___ Given data
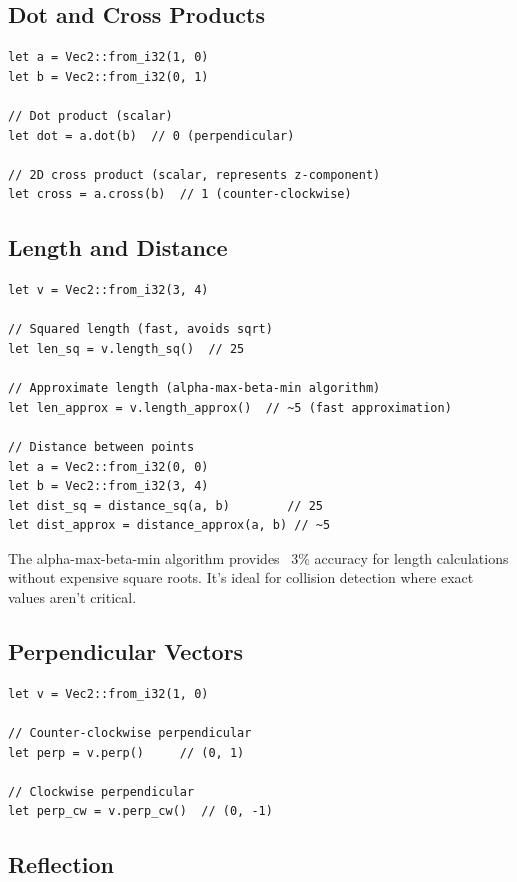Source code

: \subsection{Dot and Cross Products}

\begin{lstlisting}
let a = Vec2::from_i32(1, 0)
let b = Vec2::from_i32(0, 1)

// Dot product (scalar)
let dot = a.dot(b)  // 0 (perpendicular)

// 2D cross product (scalar, represents z-component)
let cross = a.cross(b)  // 1 (counter-clockwise)
\end{lstlisting}

\subsection{Length and Distance}

\begin{lstlisting}
let v = Vec2::from_i32(3, 4)

// Squared length (fast, avoids sqrt)
let len_sq = v.length_sq()  // 25

// Approximate length (alpha-max-beta-min algorithm)
let len_approx = v.length_approx()  // ~5 (fast approximation)

// Distance between points
let a = Vec2::from_i32(0, 0)
let b = Vec2::from_i32(3, 4)
let dist_sq = distance_sq(a, b)        // 25
let dist_approx = distance_approx(a, b) // ~5
\end{lstlisting}

\begin{tipbox}
The alpha-max-beta-min algorithm provides ~3\% accuracy for length calculations without expensive square roots. It's ideal for collision detection where exact values aren't critical.
\end{tipbox}

\subsection{Perpendicular Vectors}

\begin{lstlisting}
let v = Vec2::from_i32(1, 0)

// Counter-clockwise perpendicular
let perp = v.perp()     // (0, 1)

// Clockwise perpendicular
let perp_cw = v.perp_cw()  // (0, -1)
\end{lstlisting}

\subsection{Reflection}

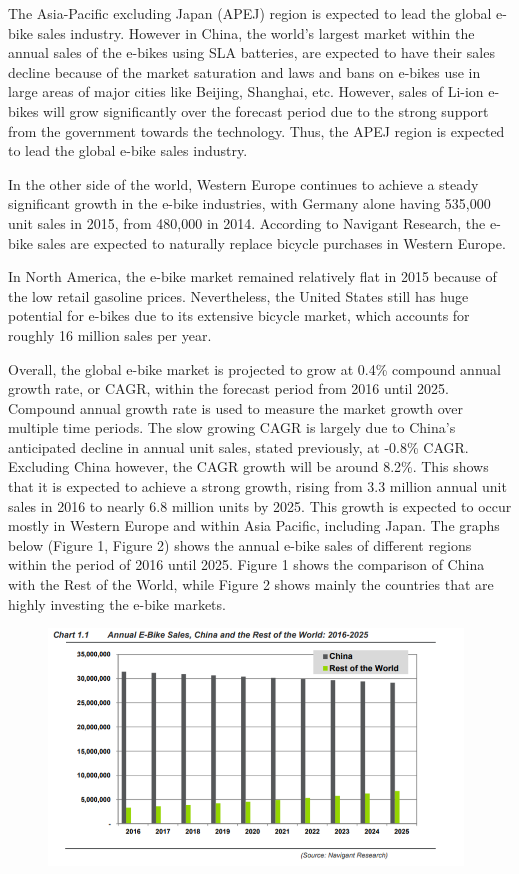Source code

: \documentclass[a4paper,11pt]{article}
\begin{document}
The Asia-Pacific excluding Japan (APEJ) region is expected to lead the global e-bike sales industry. However in China, the world's largest market within the annual sales of the e-bikes using SLA batteries, are expected to have their sales decline because of the market saturation and laws and bans on e-bikes use in large areas of major cities like Beijing, Shanghai, etc. However, sales of Li-ion e-bikes will grow significantly over the forecast period due to the strong support from the government towards the technology. Thus, the APEJ region is expected to lead the global e-bike sales industry.

In the other side of the world, Western Europe continues to achieve a steady significant growth in the e-bike industries, with Germany alone having 535,000 unit sales in 2015, from 480,000 in 2014. According to Navigant Research, the e-bike sales are expected to naturally replace bicycle purchases in Western Europe.

In North America, the e-bike market remained relatively flat in 2015 because of the low retail gasoline prices. Nevertheless, the United States still has huge potential for e-bikes due to its extensive bicycle market, which accounts for roughly 16 million sales per year.

Overall, the global e-bike market is projected to grow at 0.4\% compound annual growth rate, or CAGR, within the forecast period from 2016 until 2025. Compound annual growth rate is used to measure the market growth over multiple time periods. The slow growing CAGR is largely due to China's anticipated decline in annual unit sales, stated previously, at -0.8\% CAGR. Excluding China however, the CAGR growth will be around 8.2\%. This shows that it is expected to achieve a strong growth, rising from 3.3 million annual unit sales in 2016 to nearly 6.8 million units by 2025. This growth is expected to occur mostly in Western Europe and within Asia Pacific, including Japan. The graphs below (Figure 1, Figure 2) shows the annual e-bike sales of different regions within the period of 2016 until 2025. Figure 1 shows the comparison of China with the Rest of the World, while Figure 2 shows mainly the countries that are highly investing the e-bike markets.

\begin{figure}[!ht]
	\centering
	\includegraphics[width=0.98\textwidth]{ebsale}
\end{figure}
\end{document}
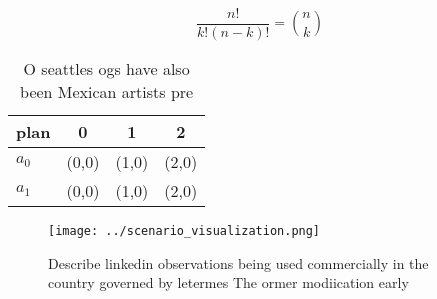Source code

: \documentclass[a4paper]{article}
\begin{document}
\[ \frac{n!}{k!(n-k)!} = \binom{n}{k} \]

\begin{table}
\begin{adjustbox}{width=0.6\columnwidth}
\begin{tabular}{|l|l|l|l|}
\hline
\textbf{plan} & \multicolumn{1}{c|}{\textbf{0}} & \multicolumn{1}{c|}{\textbf{1}} & \multicolumn{1}{c|}{\textbf{2}} \\ \hline
\textbf{$a_0$}  & (0,0) & (1,0) & (2,0) \\ \hline
\textbf{$a_1$}  & (0,0) & (1,0) & (2,0) \\ \hline
\end{tabular}
\end{adjustbox}
\caption{O seattles ogs have also been Mexican artists pre
}
\end{table}

\begin{figure}
\centering
\texttt{[image: ../scenario\_visualization.png]}
\caption{Describe linkedin observations being used commercially in the country governed by letermes The ormer modiication early 
}
\end{figure}
 
\end{document}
______
**Try it**. For the material above, repeat each line exactly and leave out the pictures.

**Expected output**.
Source code

: \subsection{Dot and Cross Products}

\begin{lstlisting}
let a = Vec2::from_i32(1, 0)
let b = Vec2::from_i32(0, 1)

// Dot product (scalar)
let dot = a.dot(b)  // 0 (perpendicular)

// 2D cross product (scalar, represents z-component)
let cross = a.cross(b)  // 1 (counter-clockwise)
\end{lstlisting}

\subsection{Length and Distance}

\begin{lstlisting}
let v = Vec2::from_i32(3, 4)

// Squared length (fast, avoids sqrt)
let len_sq = v.length_sq()  // 25

// Approximate length (alpha-max-beta-min algorithm)
let len_approx = v.length_approx()  // ~5 (fast approximation)

// Distance between points
let a = Vec2::from_i32(0, 0)
let b = Vec2::from_i32(3, 4)
let dist_sq = distance_sq(a, b)        // 25
let dist_approx = distance_approx(a, b) // ~5
\end{lstlisting}

\begin{tipbox}
The alpha-max-beta-min algorithm provides ~3\% accuracy for length calculations without expensive square roots. It's ideal for collision detection where exact values aren't critical.
\end{tipbox}

\subsection{Perpendicular Vectors}

\begin{lstlisting}
let v = Vec2::from_i32(1, 0)

// Counter-clockwise perpendicular
let perp = v.perp()     // (0, 1)

// Clockwise perpendicular
let perp_cw = v.perp_cw()  // (0, -1)
\end{lstlisting}

\subsection{Reflection}

Source code

: \documentclass[a4paper,11pt]{article}
\begin{document}
The Asia-Pacific excluding Japan (APEJ) region is expected to lead the global e-bike sales industry. However in China, the world's largest market within the annual sales of the e-bikes using SLA batteries, are expected to have their sales decline because of the market saturation and laws and bans on e-bikes use in large areas of major cities like Beijing, Shanghai, etc. However, sales of Li-ion e-bikes will grow significantly over the forecast period due to the strong support from the government towards the technology. Thus, the APEJ region is expected to lead the global e-bike sales industry.

In the other side of the world, Western Europe continues to achieve a steady significant growth in the e-bike industries, with Germany alone having 535,000 unit sales in 2015, from 480,000 in 2014. According to Navigant Research, the e-bike sales are expected to naturally replace bicycle purchases in Western Europe.

In North America, the e-bike market remained relatively flat in 2015 because of the low retail gasoline prices. Nevertheless, the United States still has huge potential for e-bikes due to its extensive bicycle market, which accounts for roughly 16 million sales per year.

Overall, the global e-bike market is projected to grow at 0.4\% compound annual growth rate, or CAGR, within the forecast period from 2016 until 2025. Compound annual growth rate is used to measure the market growth over multiple time periods. The slow growing CAGR is largely due to China's anticipated decline in annual unit sales, stated previously, at -0.8\% CAGR. Excluding China however, the CAGR growth will be around 8.2\%. This shows that it is expected to achieve a strong growth, rising from 3.3 million annual unit sales in 2016 to nearly 6.8 million units by 2025. This growth is expected to occur mostly in Western Europe and within Asia Pacific, including Japan. The graphs below (Figure 1, Figure 2) shows the annual e-bike sales of different regions within the period of 2016 until 2025. Figure 1 shows the comparison of China with the Rest of the World, while Figure 2 shows mainly the countries that are highly investing the e-bike markets.

\begin{figure}[!ht]
	\centering
	\includegraphics[width=0.98\textwidth]{ebsale}
\end{figure}
\end{document}
Source code

: \documentclass[a4paper]{article}
\begin{document}
\[ \frac{n!}{k!(n-k)!} = \binom{n}{k} \]

\begin{table}
\begin{adjustbox}{width=0.6\columnwidth}
\begin{tabular}{|l|l|l|l|}
\hline
\textbf{plan} & \multicolumn{1}{c|}{\textbf{0}} & \multicolumn{1}{c|}{\textbf{1}} & \multicolumn{1}{c|}{\textbf{2}} \\ \hline
\textbf{$a_0$}  & (0,0) & (1,0) & (2,0) \\ \hline
\textbf{$a_1$}  & (0,0) & (1,0) & (2,0) \\ \hline
\end{tabular}
\end{adjustbox}
\caption{O seattles ogs have also been Mexican artists pre
}
\end{table}

\begin{figure}
\centering
\texttt{[image: ../scenario\_visualization.png]}
\caption{Describe linkedin observations being used commercially in the country governed by letermes The ormer modiication early 
}
\end{figure}
 
\end{document}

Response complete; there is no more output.